Triggers for plasma detachment bifurcation in the edge divertor region of tokamaks
Menglong Zhao, Thomas Rognlien, Ben Zhu, Filippo Scotti, Xinxing Ma, Adam McLean
TL;DR
The study investigates the trigger and dynamics of detachment bifurcation in the edge divertor of tokamaks using steady-state and time-dependent UEDGE simulations in forward $B_T$ configurations. A detachment bifurcation is shown to occur when the high-field-side radiation front crosses the LCFS and stabilizes just above the X-point, causing a local $T_e$ cliff (e.g., $T_{e,X}$ dropping from $\sim66$–$68$ eV to $\sim10$ eV) and a reversal of the $E\times B$ flow in the private flux region near the X-point. Time-dependent results reveal a two-phase mechanism: Phase I involves the radiation-front crossing and a rapid, oscillatory reduction of $T_e$ above the X-point, plus a shift in the X-point potential that reverses the PFR $E\times B$ flow within $<0.5$ ms; Phase II sees the reversed flow drive a rapid outer-target $T_e$ collapse ($\sim$1–2 ms) and deep detachment, with transport along the outer leg contributing to the observed timescales. The bifurcation hinges on in–out divertor asymmetry and asymmetric radiation-front evolution, and the work provides insights for detachment control under forward $B_T$ conditions.
Abstract
We report the discovery of the trigger for detachment bifurcation phenomenon in tokamak divertors, revealed through steady-state and time-dependent UEDGE simulations: The observed electron temperature cliff at the outer target in DIII-D H-mode plasmas with ion $B\times \nabla B$ drift driven into the active divertor results from a bifurcation-induced $T_e$ drop above the X-point accompanied by reversal of the $E\times B$ flow pattern in the private flux region.

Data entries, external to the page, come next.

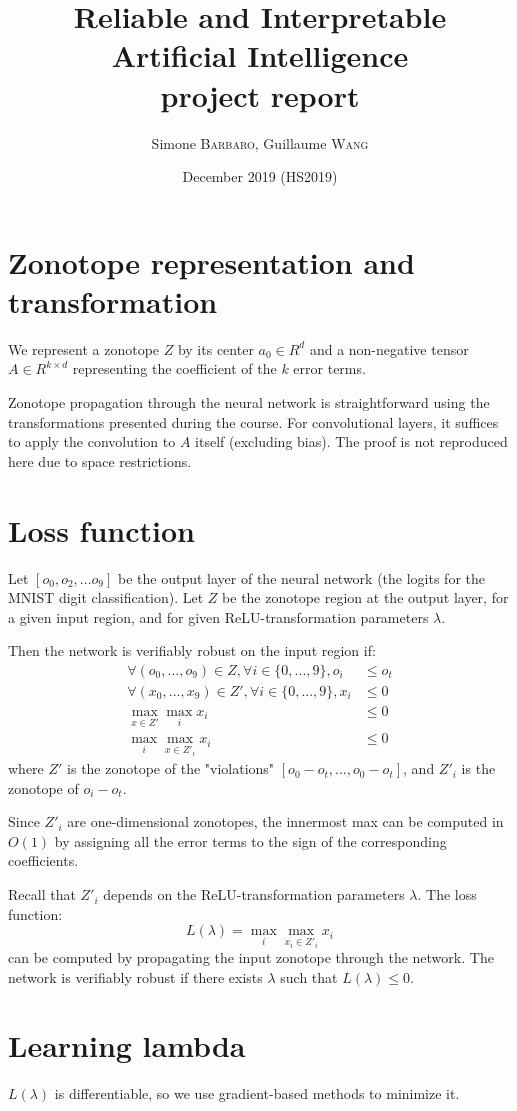 \documentclass{article}
\title{Reliable and Interpretable Artificial Intelligence \\ project report}
\author{Simone \textsc{Barbaro}, Guillaume \textsc{Wang}}
\date{December 2019 (HS2019)}
\begin{document}
\maketitle

\section{Zonotope representation and transformation}

We represent a zonotope $Z$ by its center $a_0 \in R^d$ and a non-negative tensor $A \in R^{k \times d}$ representing the coefficient of the $k$ error terms.

Zonotope propagation through the neural network is straightforward using the transformations presented during the course.
For convolutional layers, it suffices to apply the convolution to $A$ itself (excluding bias).
The proof is not reproduced here due to space restrictions.

\section{Loss function}

Let $[o_0, o_2, ... o_9]$ be the output layer of the neural network (the logits for the MNIST digit classification). 
Let $Z$ be the zonotope region at the output layer, for a given input region, and for given ReLU-transformation parameters $\lambda$.

Then the network is verifiably robust on the input region if:
\begin{align*}
    \forall (o_0, ..., o_9) \in Z, \forall i \in \{0, ..., 9\}, o_i &\leq o_t \\
    \forall (x_0, ..., x_9) \in Z', \forall i \in \{0, ..., 9\}, x_i &\leq 0 \\
    \max_{x \in Z'} \max_i x_i &\leq 0 \\
    \max_i \max_{x \in Z'_i} x_i &\leq 0
\end{align*}
where $Z'$ is the zonotope of the "violations" $[o_0 - o_t, ..., o_0 - o_t]$, and $Z'_i$ is the zonotope of $o_i - o_t$.

Since $Z'_i$ are one-dimensional zonotopes, the innermost max can be computed in $O(1)$ by assigning all the error terms to the sign of the corresponding coefficients.

Recall that $Z'_i$ depends on the ReLU-transformation parameters $\lambda$. The loss function:
\begin{equation*}
    L(\lambda) = \max_i \max_{x_i \in Z'_i} x_i
\end{equation*}
can be computed by propagating the input zonotope through the network.
The network is verifiably robust if there exists $\lambda$ such that $L(\lambda) \leq 0$.

\section{Learning lambda}

$L(\lambda)$ is differentiable, so we use gradient-based methods to minimize it.
\end{document}
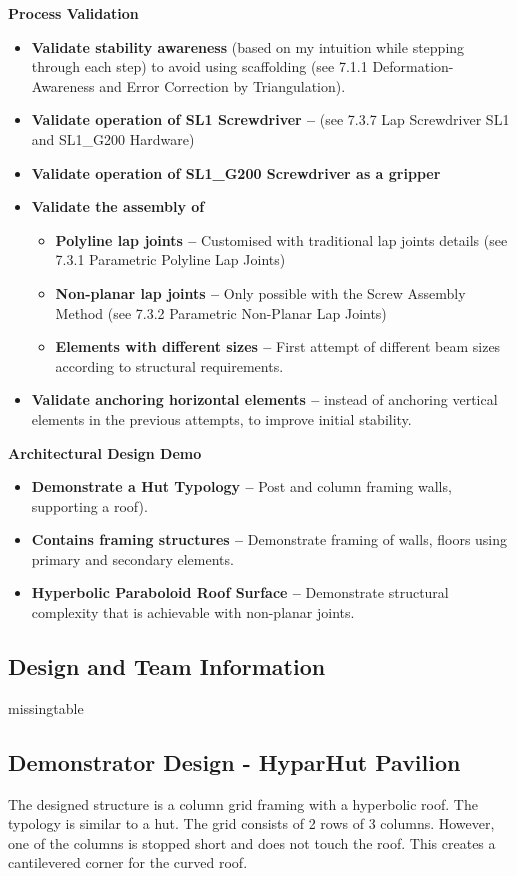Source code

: \textbf{Process Validation}
\begin{itemize}
    \item \textbf{Validate stability awareness} (based on my intuition while stepping through each step) to avoid using scaffolding (see 7.1.1 Deformation-Awareness and Error Correction by Triangulation).
    \item \textbf{Validate operation of SL1 Screwdriver --} (see 7.3.7 Lap Screwdriver SL1 and SL1\_G200 Hardware)
    \item \textbf{Validate operation of SL1\_G200 Screwdriver as a gripper}
    \item \textbf{Validate the assembly of}
    \begin{itemize}
        \item \textbf{Polyline lap joints --} Customised with traditional lap joints details (see 7.3.1 Parametric Polyline Lap Joints)
        \item \textbf{Non-planar lap joints --} Only possible with the Screw Assembly Method (see 7.3.2 Parametric Non-Planar Lap Joints)
        \item \textbf{Elements with different sizes --} First attempt of different beam sizes according to structural requirements.
    \end{itemize}
    \item \textbf{Validate anchoring horizontal elements --} instead of anchoring vertical elements in the previous attempts, to improve initial stability.
\end{itemize}
\textbf{Architectural Design Demo}
\begin{itemize}
    \item \textbf{Demonstrate a Hut Typology --} Post and column framing walls, supporting a roof).
    \item \textbf{Contains framing structures --} Demonstrate framing of walls, floors using primary and secondary elements.
    \item \textbf{Hyperbolic Paraboloid Roof Surface --} Demonstrate structural complexity that is achievable with non-planar joints.
\end{itemize}

\subsection{Design and Team Information}
missingtable

\subsection{Demonstrator Design  - HyparHut Pavilion}
The designed structure is a column grid framing with a hyperbolic roof. The typology is similar to a hut. The grid consists of 2 rows of 3 columns. However, one of the columns is stopped short and does not touch the roof. This creates a cantilevered corner for the curved roof.

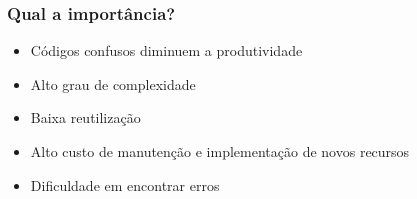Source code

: \begin{frame}
	\frametitle{Qual a importância?}

	\begin{itemize}
		\item Códigos confusos diminuem a produtividade
		\item Alto grau de complexidade
		\item Baixa reutilização
		\item Alto custo de manutenção e implementação de novos recursos
		\item Dificuldade em encontrar erros
	\end{itemize}
\end{frame}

Time-dependent simulations reveal a two-phase transition mechanism: the high-field-side radiation front first extends across the last closed flux surface and stabilizes above the X-point, causing local $T_e$ to drop from $\sim 70\,\mathrm{eV}$ to $\sim 10\,\mathrm{eV}$ and inducing $E\times B$ flow reversal in a thin layer below the X-point, which lasts $< 0.5\,\mathrm{ms}$; Flow reversal below the X-point subsequently triggers the sharp drop in outer target temperature on a timescale of $1-2\,\mathrm{ms}$, establishing deep detachment a few ms thereafter. A bifurcation transition occurs when the high-field-side radiation front crosses the separatrix while the outer divertor remains attached, with the $T_e$ cliff manifesting distinctly when the outer target $T_e \gtrsim 10\,\mathrm{eV}$ prior to the bifurcation. These results demonstrate that the bifurcation is linked to in-out divertor asymmetry and asymmetric radiation front evolution.